Son nom ne vous dira sans doute rien, et pourtant, ce documentariste, l’un des plus resplendissants représentant du « cinéma vérité », qui vient de mourir à 94 ans, a contribué largement à immortaliser des pans de l’histoire de la musique américaine. Connu pour le documentaire Dont look back sur la tournée anglaise de Bob Dylan en 1965, c’est également lui qui filma la session de 18 heures et demie d’enregistrement de Company. Document incroyable, ô combien précieux pour les amateurs de comédie musicale, allant au plus près du travail des musiciens, des artistes et de l’équipe d’enregistrement. L’un de ses moments les plus forts est sans doute le segment qui montre Elaine Stritch, incapable d’interpréter « The Lady who Lunch » comme elle le souhaitait et qui s’énerva toute rouge contre le documentariste, n’étant point montrée à son avantage. Il faut croire que la brouille s’effaça entre la diva et le réalisateur puisque ce fut lui qui filma un autre document d’envergure : Elaine Stritch at Liberty en 2004.

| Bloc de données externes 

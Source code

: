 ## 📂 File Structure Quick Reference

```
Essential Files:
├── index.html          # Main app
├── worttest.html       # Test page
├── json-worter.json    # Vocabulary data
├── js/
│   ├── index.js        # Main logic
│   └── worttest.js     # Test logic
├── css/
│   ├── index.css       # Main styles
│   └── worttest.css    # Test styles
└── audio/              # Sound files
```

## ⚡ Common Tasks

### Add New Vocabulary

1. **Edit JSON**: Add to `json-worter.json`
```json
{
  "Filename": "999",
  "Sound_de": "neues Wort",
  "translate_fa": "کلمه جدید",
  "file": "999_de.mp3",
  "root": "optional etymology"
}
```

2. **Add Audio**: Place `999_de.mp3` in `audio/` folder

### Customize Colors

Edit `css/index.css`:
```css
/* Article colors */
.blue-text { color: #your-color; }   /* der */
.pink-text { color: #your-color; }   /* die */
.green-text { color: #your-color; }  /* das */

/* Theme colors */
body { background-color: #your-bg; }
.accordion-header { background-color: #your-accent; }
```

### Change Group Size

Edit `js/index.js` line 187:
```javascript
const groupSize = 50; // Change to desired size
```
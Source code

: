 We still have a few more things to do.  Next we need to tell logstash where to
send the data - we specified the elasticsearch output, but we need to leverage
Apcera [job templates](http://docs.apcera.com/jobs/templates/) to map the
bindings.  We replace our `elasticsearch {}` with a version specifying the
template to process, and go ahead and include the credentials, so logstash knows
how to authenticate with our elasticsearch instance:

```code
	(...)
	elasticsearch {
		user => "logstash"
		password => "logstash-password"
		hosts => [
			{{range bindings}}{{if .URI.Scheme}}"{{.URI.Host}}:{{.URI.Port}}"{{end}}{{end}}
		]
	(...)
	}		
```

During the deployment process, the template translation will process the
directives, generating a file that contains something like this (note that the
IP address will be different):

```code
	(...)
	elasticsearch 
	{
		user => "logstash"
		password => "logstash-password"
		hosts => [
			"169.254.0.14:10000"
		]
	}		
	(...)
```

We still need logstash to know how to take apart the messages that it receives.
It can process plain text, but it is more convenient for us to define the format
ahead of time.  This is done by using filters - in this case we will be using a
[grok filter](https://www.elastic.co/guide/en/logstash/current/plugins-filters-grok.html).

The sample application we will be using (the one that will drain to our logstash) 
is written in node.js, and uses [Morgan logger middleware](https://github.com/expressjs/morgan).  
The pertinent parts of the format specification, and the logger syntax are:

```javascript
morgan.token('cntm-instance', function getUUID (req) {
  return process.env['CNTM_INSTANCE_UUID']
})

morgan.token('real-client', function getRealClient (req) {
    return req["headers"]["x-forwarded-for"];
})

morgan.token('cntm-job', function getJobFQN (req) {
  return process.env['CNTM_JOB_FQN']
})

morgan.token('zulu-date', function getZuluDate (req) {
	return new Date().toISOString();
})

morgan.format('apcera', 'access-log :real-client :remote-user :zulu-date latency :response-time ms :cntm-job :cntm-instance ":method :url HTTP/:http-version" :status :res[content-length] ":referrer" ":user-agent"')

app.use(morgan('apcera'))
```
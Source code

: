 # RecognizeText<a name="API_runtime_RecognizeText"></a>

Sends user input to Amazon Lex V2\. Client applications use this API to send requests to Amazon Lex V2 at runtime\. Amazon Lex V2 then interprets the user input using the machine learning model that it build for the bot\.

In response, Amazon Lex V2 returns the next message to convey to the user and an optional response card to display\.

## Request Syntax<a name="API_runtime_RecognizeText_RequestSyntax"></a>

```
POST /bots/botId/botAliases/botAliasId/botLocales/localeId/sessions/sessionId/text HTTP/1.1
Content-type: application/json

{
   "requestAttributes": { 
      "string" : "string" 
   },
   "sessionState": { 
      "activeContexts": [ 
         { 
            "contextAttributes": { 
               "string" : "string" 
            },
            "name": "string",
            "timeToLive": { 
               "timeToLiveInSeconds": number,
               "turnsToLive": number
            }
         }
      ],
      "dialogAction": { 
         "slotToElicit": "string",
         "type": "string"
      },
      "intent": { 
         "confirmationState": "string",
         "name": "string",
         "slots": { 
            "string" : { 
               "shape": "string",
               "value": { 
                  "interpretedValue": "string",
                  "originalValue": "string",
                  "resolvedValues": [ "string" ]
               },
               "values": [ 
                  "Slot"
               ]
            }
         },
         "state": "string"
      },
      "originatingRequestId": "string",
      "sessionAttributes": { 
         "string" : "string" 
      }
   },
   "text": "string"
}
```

Craig Zadan, le producteur exécutif, raconte que l’intérêt pour ce documentaire était si fort que lors de sa première présentation en 1970 au festival du film de New York, il a fallu contenir une foule gigantesque et ouvrir une seconde salle pour le projeter. Rappelons que le film a été tourné sur pellicule, ce qui représente pour le réalisateur et l’équipe technique une prouesse supplémentaire (les bobines ont une durée limitée, la caméra fait du bruit, ce qui est gênant lors d’un enregistrement de disque…). Pour des raisons de droit le film ne put sortir en salle et ne fut distribué en vidéo qu’en 1992.
D.A Pennebaker fut le premier réalisateur de documentaire à recevoir un Oscar pour l’ensemble de sa carrière, tournée essentiellement vers le film musical intégrant à ses films, ou parfois en les filmant, des vedettes comme Duke Ellington, Elaine Stritch, John Lennon, Janis Joplin, Little Richard, David Bowie, Depeche Mode, mais aussi politique puisque l’un de ses autres documentaires célèbres, War room consacré à la campagne présidentielle de Bill Clinton en 1992.
Vous pouvez visionner un premier extrait du documentaire sur Company en cliquant ici et voir Elaine Stritch se dépêtrer avec son interprétation là, segment commenté en partie par l’intéressée, qui plus est (et c’est assez drôle). Rappelons que dans ses films, le réalisateur n’utilise jamais de voix off, laissant le spectateur s’approprier les images et le son de manière à comprendre, de manière plus intime, chaque film.